• [REQUIRED ACTION] Below are the entries to work from; restate word for word the portion that opens with the line containing "are the opposites" and closes with the line containing "Notice that given", keeping both.

.....

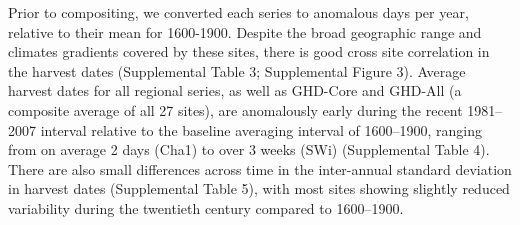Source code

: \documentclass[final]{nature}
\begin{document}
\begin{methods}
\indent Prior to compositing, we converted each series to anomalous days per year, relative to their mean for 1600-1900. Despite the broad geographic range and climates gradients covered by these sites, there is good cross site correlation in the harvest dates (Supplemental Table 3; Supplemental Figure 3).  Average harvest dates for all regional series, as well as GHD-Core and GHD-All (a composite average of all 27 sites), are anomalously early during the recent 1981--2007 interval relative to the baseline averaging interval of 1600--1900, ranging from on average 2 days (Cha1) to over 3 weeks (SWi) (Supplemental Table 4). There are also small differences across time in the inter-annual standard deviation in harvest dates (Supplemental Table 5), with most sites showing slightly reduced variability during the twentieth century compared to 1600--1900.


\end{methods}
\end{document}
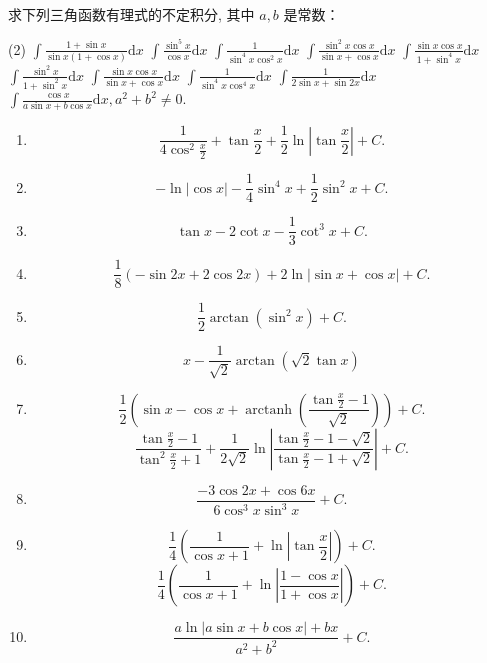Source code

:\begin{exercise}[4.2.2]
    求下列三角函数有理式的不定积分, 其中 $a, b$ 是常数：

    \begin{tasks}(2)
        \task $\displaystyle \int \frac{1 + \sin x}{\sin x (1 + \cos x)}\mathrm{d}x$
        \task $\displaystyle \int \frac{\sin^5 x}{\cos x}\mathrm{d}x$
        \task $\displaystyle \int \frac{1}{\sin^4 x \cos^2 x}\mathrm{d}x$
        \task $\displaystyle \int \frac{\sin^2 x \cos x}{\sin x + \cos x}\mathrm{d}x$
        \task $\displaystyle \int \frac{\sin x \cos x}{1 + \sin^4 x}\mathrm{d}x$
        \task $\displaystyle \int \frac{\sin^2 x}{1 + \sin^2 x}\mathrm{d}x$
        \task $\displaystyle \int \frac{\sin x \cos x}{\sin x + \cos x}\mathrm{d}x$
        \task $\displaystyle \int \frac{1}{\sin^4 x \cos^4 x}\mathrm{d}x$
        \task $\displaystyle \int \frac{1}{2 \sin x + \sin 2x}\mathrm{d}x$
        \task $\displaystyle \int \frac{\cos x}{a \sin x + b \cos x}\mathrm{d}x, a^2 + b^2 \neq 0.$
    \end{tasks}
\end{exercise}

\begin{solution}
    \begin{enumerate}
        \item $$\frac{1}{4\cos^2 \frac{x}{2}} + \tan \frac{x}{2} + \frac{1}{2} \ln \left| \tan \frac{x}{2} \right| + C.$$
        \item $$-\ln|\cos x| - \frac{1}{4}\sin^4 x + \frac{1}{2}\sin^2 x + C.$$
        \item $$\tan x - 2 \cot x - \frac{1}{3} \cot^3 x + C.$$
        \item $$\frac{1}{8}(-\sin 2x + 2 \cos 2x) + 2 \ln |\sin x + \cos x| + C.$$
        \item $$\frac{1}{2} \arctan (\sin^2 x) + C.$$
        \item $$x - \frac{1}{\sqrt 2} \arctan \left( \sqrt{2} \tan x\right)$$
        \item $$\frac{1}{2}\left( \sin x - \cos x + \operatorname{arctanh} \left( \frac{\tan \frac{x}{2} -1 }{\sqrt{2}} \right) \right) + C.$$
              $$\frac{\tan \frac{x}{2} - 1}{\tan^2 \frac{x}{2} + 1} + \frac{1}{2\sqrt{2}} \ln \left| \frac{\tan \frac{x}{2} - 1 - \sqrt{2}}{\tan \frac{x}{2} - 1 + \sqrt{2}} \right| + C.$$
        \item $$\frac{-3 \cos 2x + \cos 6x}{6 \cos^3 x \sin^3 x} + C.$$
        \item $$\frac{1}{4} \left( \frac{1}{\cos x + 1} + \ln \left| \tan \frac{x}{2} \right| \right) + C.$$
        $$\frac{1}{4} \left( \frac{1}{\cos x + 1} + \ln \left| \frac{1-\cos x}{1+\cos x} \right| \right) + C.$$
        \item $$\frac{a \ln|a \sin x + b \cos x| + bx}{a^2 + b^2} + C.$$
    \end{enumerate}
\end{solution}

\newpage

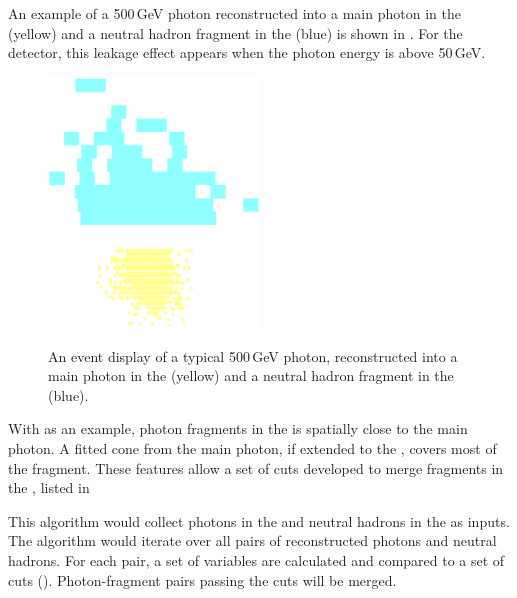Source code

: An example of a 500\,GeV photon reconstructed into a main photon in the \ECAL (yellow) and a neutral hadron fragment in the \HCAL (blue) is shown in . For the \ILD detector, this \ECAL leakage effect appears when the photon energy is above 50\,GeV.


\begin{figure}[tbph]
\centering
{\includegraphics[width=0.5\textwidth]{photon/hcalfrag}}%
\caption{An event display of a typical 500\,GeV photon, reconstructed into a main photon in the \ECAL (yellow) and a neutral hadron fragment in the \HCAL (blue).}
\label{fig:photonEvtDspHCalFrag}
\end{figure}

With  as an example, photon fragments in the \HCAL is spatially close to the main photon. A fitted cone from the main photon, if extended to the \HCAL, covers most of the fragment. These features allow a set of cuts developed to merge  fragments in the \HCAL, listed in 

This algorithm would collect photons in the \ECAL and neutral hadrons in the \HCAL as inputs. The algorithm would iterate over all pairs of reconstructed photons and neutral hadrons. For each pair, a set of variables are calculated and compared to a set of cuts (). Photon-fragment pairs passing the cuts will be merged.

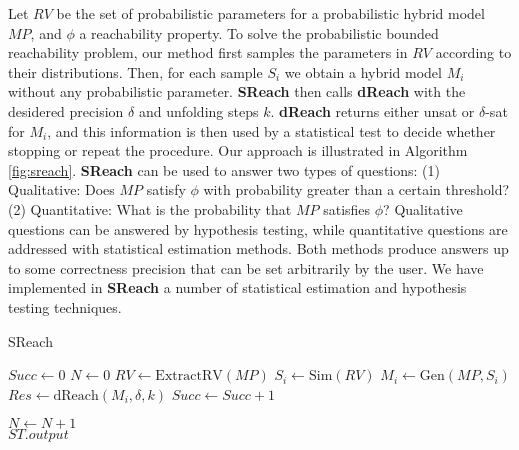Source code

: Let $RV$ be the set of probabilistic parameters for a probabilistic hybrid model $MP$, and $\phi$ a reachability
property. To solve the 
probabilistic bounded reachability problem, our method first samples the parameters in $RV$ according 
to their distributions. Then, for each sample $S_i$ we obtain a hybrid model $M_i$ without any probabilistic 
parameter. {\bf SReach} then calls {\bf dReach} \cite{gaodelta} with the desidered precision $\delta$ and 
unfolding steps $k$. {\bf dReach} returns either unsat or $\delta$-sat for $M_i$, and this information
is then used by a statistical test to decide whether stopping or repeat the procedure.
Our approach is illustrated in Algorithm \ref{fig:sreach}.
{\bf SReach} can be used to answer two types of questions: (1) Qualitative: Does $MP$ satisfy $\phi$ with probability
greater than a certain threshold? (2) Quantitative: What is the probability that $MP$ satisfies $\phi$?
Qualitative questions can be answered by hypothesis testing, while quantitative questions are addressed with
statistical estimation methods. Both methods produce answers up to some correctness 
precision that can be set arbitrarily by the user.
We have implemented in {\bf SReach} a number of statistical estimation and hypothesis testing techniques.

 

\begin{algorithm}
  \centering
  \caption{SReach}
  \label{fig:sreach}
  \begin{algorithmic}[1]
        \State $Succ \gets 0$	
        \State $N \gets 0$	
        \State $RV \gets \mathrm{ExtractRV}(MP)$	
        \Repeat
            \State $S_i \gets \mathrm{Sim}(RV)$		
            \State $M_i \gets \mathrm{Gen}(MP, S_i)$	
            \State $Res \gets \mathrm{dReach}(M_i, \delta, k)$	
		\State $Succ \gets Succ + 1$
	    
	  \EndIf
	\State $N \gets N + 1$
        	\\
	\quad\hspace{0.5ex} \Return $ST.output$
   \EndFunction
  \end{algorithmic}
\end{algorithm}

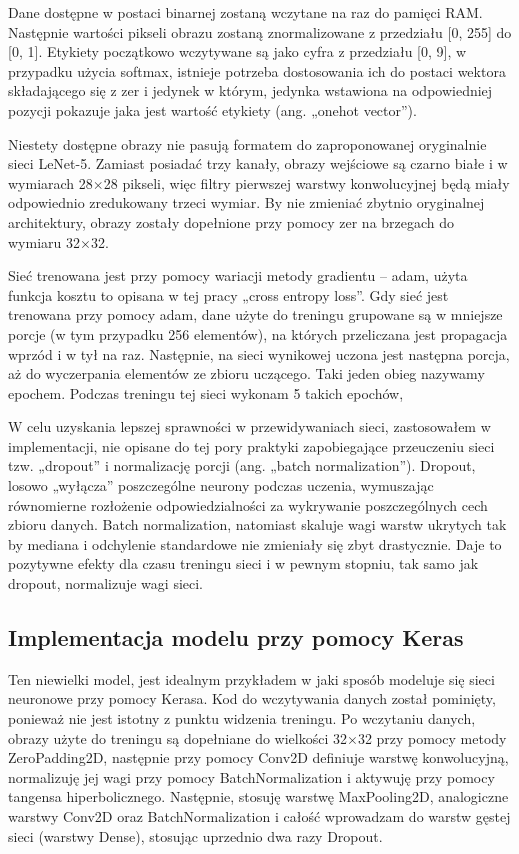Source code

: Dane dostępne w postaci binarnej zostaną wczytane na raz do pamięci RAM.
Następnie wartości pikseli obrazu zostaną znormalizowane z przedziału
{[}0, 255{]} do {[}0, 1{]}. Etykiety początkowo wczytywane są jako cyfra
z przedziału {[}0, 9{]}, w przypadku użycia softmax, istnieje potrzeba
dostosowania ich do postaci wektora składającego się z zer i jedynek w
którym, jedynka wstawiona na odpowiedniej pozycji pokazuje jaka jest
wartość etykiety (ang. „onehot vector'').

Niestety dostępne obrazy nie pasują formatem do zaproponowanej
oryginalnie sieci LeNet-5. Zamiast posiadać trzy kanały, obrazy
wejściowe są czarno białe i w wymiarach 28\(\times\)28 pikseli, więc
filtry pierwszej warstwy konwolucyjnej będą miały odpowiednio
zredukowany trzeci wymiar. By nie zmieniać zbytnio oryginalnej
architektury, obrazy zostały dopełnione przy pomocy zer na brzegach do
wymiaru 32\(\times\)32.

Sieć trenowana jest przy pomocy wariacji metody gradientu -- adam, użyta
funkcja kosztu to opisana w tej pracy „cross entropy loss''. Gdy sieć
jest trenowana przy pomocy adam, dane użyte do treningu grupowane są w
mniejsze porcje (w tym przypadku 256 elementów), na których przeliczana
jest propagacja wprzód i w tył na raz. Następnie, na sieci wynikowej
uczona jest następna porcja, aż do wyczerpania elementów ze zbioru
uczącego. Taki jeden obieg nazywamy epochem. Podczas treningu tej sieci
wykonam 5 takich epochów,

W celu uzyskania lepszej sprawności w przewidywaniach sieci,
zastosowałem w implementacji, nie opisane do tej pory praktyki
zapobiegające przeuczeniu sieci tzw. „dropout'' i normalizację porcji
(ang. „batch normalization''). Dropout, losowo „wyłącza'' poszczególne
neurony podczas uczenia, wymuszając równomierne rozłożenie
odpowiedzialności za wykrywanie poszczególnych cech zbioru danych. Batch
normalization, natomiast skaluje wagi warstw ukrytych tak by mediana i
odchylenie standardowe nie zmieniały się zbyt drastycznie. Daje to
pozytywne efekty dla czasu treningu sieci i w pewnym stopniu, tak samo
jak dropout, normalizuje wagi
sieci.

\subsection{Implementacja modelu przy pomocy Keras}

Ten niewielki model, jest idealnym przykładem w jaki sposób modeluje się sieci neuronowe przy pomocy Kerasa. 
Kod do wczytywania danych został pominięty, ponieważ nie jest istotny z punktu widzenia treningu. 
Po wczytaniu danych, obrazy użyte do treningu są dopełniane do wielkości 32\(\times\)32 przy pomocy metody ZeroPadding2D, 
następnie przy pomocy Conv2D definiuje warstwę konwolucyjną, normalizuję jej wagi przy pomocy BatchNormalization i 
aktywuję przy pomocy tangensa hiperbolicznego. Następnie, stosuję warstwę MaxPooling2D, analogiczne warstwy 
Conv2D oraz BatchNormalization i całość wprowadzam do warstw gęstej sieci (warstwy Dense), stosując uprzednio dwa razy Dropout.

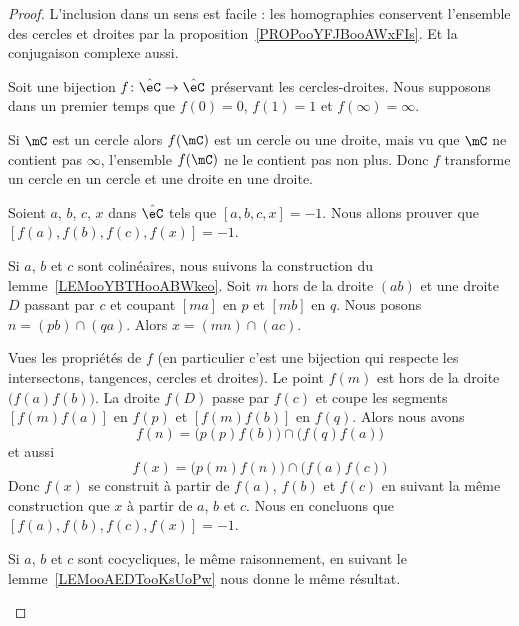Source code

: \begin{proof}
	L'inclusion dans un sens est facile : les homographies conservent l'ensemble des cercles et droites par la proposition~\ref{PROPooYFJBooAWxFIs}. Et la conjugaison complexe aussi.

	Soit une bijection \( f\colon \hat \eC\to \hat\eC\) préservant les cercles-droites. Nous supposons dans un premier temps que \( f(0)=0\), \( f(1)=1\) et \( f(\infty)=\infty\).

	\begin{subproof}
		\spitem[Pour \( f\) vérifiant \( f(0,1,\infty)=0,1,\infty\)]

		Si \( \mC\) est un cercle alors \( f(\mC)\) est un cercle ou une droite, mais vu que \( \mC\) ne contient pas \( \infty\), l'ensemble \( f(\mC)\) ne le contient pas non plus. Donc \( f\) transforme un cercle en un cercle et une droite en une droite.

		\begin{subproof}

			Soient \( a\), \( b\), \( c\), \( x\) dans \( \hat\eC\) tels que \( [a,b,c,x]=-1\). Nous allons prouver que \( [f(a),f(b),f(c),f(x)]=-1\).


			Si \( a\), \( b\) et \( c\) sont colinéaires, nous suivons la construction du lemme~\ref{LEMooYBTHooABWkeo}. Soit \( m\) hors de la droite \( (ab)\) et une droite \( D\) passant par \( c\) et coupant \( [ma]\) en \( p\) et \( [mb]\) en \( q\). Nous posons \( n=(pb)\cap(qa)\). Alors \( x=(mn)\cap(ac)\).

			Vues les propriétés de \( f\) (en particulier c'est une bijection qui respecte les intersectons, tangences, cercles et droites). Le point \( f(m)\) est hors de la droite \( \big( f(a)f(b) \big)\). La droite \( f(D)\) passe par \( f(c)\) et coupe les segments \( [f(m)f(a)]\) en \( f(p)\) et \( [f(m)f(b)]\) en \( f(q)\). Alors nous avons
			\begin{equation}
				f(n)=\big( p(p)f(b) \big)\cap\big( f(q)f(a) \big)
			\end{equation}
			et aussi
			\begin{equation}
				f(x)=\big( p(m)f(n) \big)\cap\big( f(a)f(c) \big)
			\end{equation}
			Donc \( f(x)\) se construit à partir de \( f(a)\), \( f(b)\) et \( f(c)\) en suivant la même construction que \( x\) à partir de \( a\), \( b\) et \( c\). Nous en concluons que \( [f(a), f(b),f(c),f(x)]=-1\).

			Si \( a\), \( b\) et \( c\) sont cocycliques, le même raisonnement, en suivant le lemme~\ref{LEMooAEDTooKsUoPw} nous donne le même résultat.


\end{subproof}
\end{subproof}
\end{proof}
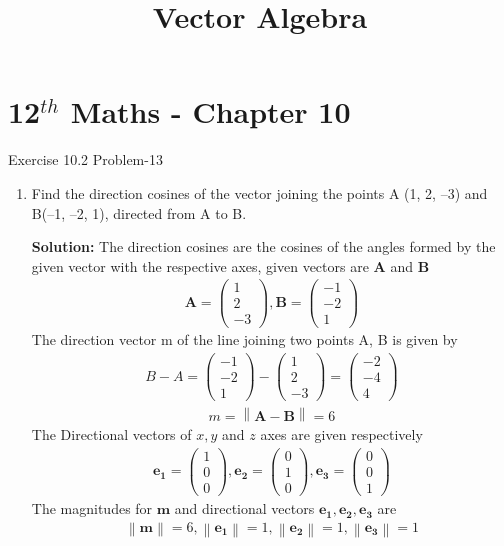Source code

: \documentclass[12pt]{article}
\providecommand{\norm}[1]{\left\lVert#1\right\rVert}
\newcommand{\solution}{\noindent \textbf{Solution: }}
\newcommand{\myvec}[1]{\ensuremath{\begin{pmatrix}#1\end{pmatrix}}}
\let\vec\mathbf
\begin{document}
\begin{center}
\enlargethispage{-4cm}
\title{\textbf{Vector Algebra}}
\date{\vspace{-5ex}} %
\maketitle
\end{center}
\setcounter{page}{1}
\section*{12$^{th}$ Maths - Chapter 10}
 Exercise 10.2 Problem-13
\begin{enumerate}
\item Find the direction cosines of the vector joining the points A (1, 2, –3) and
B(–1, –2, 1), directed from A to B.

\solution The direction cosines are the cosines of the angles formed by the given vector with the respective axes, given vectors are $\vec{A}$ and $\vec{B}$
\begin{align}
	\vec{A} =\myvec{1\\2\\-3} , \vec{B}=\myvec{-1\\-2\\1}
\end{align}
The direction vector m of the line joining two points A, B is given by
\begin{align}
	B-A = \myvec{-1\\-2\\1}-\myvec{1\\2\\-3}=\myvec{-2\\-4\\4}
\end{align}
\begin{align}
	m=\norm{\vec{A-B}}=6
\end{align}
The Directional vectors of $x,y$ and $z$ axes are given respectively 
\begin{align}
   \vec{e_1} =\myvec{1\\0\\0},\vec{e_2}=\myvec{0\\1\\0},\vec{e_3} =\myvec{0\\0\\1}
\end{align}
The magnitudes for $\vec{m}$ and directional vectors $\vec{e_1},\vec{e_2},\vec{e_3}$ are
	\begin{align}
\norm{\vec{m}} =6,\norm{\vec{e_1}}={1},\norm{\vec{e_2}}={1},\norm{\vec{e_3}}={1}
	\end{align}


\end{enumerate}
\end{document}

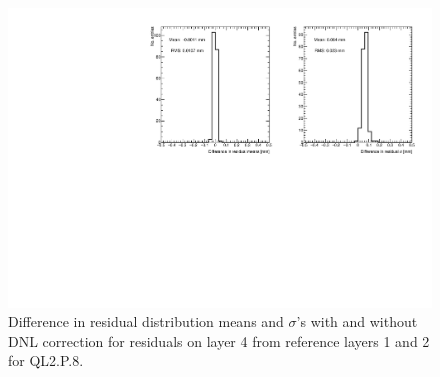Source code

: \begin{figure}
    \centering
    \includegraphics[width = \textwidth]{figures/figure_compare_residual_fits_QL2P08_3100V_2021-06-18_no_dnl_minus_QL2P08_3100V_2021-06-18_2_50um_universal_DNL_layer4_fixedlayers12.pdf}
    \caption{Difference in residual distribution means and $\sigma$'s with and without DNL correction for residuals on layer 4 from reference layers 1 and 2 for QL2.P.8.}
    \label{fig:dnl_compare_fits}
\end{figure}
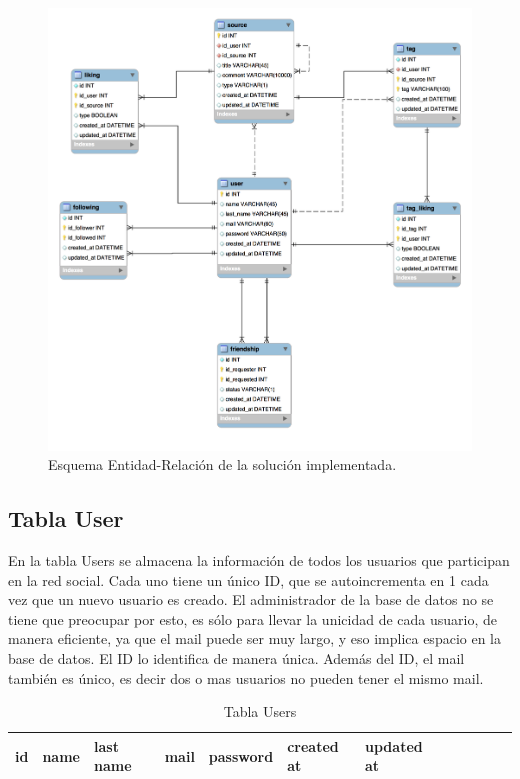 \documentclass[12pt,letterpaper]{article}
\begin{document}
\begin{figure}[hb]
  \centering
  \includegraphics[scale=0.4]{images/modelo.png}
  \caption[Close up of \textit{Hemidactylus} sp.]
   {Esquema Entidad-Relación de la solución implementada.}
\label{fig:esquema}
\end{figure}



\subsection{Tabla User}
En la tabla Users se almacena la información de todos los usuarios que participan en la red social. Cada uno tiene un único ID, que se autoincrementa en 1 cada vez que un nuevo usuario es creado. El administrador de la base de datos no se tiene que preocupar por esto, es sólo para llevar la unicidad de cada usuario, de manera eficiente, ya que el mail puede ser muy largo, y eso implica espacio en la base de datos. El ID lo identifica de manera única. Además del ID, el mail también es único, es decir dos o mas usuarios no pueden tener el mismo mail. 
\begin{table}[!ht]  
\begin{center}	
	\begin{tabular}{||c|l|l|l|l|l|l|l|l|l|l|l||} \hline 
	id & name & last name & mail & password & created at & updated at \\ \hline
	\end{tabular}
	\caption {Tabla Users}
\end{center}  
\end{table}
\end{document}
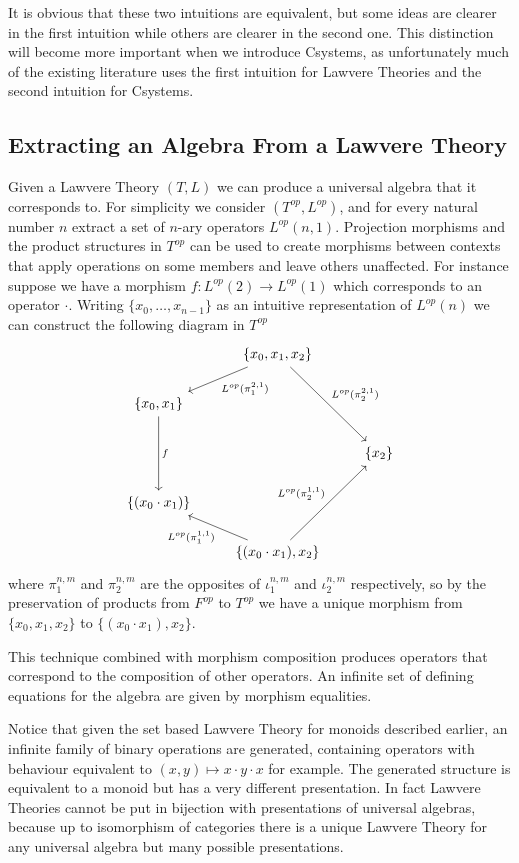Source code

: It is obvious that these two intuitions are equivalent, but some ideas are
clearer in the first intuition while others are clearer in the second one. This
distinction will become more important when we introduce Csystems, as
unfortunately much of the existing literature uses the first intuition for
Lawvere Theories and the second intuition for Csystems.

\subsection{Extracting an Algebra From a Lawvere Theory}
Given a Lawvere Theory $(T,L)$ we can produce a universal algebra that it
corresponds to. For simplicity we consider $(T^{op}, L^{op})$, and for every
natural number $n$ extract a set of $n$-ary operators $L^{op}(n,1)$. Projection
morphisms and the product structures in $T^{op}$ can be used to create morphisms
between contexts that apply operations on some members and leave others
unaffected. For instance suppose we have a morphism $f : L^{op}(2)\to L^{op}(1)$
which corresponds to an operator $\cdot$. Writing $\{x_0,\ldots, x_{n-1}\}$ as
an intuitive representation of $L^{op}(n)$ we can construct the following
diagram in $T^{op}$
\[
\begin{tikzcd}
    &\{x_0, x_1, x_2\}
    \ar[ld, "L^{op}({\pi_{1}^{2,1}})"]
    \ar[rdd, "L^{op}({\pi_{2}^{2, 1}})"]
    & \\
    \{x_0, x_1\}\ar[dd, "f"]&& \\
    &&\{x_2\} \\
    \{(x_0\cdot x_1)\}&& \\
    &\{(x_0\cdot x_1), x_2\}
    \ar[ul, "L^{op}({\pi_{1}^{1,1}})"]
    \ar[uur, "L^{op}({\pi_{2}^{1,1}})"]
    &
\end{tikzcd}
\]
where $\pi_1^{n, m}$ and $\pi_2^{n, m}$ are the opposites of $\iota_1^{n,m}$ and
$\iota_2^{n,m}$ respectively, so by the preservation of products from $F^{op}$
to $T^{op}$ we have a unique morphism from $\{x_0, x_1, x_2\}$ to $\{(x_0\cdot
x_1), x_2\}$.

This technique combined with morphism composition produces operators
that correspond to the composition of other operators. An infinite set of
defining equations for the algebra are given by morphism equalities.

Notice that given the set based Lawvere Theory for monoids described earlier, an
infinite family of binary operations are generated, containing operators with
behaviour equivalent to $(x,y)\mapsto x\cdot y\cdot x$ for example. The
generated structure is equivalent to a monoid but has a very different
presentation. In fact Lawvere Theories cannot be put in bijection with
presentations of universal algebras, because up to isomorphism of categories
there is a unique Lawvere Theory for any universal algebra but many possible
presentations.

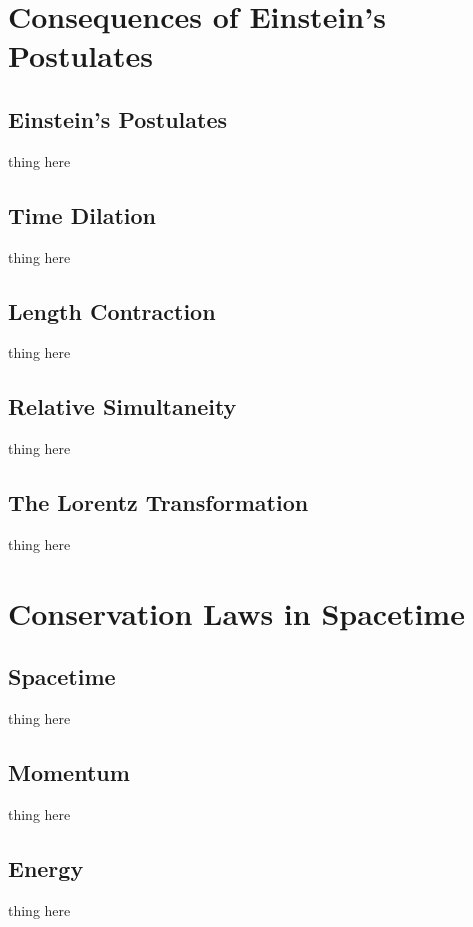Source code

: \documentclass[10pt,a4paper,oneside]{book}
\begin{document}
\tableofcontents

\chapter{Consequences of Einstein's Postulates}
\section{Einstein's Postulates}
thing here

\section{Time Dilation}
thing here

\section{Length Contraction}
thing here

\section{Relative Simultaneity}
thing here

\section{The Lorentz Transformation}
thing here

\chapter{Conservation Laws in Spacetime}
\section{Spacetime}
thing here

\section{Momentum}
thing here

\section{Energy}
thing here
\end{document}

.....

• [OUTPUT FOR THIS TASK]
where $\pi_1^{n, m}$ and $\pi_2^{n, m}$ are the opposites of $\iota_1^{n,m}$ and
$\iota_2^{n,m}$ respectively, so by the preservation of products from $F^{op}$
to $T^{op}$ we have a unique morphism from $\{x_0, x_1, x_2\}$ to $\{(x_0\cdot
x_1), x_2\}$.

This technique combined with morphism composition produces operators
that correspond to the composition of other operators. An infinite set of
defining equations for the algebra are given by morphism equalities.

Notice that given the set based Lawvere Theory for monoids described earlier, an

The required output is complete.